After shunning full-frame sensors for years, Nikon introduced its FX-format D3 in 2007. Defining the top end of Nikon’s line, the camera is a quantum leap from earlier Nikon pro models.
Nikon D300
Announced at the same time as the D3, the D300 comes with the same processing technology and a number of the D3’s high-end features.
So what do you get for the extra bucks when you buy a D3? For starters, that full-frame image sensor makes wide-angle shooting much easier since it “sees” the same angle of view as a 35mm SLR. When you attach one of Nikon’s DX-series lenses, which were designed for the smaller APS-C image sensors used in all other Nikon D-SLRs, the D3 automatically switches to DX (Nikon’s name for APS-C) format, recording 5.1-megapixel images with the same 1.5x focal-length factor as other Nikon D-SLRs. The D3’s sensor also has much larger pixels (8.45 microns vs. 5.50 microns), which accounts in part for the D3’s better image quality and higher ISO capabilities.

The D3 can shoot 12.1-megapixel full-frame images at 9 fps and 5.1-megapixel DX-format images at 11 fps, while the D300 shoots its 12.3-megapixel DX-format images at up to 6 fps. The D300 provides ISOs up to 6400, with excellent image quality for each speed, but the D3 goes all the way to ISO 25,600, with even better image quality at each speed. The D3 starts up a little faster (0.12 seconds vs. 0.13 seconds), has slots for two CompactFlash cards and is even more ruggedly built.

Nikon D3 Nikon D300
Sensor: 12.1-megapixel CMOS
12.3-megapixel CMOS
Sensor Size: 36.0x23.9mm (full-frame)
23.6x15.8mm (1.5x)
Processor: EXPEED
A/D Conversion: 12- or 14-bit
12- or 14-bit
Sensor Cleaning: No
AF Points: 51
Metering: 1005-pixel, CW, 1.5%
1005-pixel, CW, 2.0%
ISO Range: 200-6400, plus 100, 12,800, 25,600
200-3200, plus 100, 6400
Shutter Speeds: 30 to 1⁄8000 sec., plus B
30 to 1⁄8000 sec., plus B
Max. Advance Rate: 9 fps (FX), 11 fps (DX)
6 fps
Dimensions: 6.3x6.2x3.4 in.
5.8x4.5x2.9 in.
Weight: 43.7 oz.
29.3 oz.
Estimated Street Price: $4,999

evil twin

Nikon D700
Nikon’s new D700 is the D3’s “kid brother,” offering the D3’s full-frame image sensor and much of its technology in a much more compact and lower-priced package that’s easier to carry for long spells in the field.
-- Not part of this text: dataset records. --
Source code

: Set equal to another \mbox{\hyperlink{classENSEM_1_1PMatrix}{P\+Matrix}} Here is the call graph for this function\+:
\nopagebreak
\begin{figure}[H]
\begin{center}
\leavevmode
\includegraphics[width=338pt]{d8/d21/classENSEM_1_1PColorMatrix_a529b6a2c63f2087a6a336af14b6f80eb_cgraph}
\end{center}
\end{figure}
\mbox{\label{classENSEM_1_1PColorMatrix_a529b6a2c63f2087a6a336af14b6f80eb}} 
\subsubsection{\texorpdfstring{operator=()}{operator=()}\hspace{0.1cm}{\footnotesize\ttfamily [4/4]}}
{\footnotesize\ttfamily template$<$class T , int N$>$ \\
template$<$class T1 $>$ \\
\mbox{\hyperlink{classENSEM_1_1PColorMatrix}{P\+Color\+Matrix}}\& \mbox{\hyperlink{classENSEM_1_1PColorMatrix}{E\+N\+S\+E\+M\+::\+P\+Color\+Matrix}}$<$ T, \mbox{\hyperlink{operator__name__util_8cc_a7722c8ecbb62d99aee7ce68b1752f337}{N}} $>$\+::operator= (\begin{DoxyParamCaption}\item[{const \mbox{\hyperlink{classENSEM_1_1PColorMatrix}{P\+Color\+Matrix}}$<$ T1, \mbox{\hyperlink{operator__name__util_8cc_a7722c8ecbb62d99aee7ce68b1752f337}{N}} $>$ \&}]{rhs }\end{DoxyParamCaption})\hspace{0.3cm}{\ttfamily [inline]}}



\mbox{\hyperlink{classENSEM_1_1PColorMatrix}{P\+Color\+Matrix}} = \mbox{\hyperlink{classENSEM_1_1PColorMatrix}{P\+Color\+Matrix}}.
It uses the same sensor and EXPEED processing as the D3 and provides the same wide range of ISOs, so image quality should be similar (i.e., superb). The metering and AF systems are the same, as are the 3.0-inch, 920,000-dot LCD monitor and two Live-View modes. The D700 even has two features the D3 doesn’t have: a sensor-dust removal system and a built-in Speedlight flash unit. The D700’s shooting rate is slower, 5 fps vs. 9 fps (and the D3 can do 11 fps in DX mode), but it’s an excellent choice for the outdoor photographer who wants full-frame capability, but doesn’t want to lug a bulky camera into the field (or whose budget doesn’t allow for the D3).

Bottom Line:
Both cameras are excellent outdoor D-SLRs, with the D3 providing better image quality, a full-frame sensor and faster shooting capability at a cost of more bulk and purchase price. Obviously, the D3, with its full-frame sensor and much larger pixels, is an outstanding all-around camera, but the D300, which produces 12.3-megapixel images with a 1.6x focal-length factor, shares many of the D3’s technology and features at a fraction of the price. The D300 also is an excellent choice for shy wildlife and birds (when you crop the 12.1-megapixel D3 images down to the same DX-format framing, they’re only 5.1 megapixels).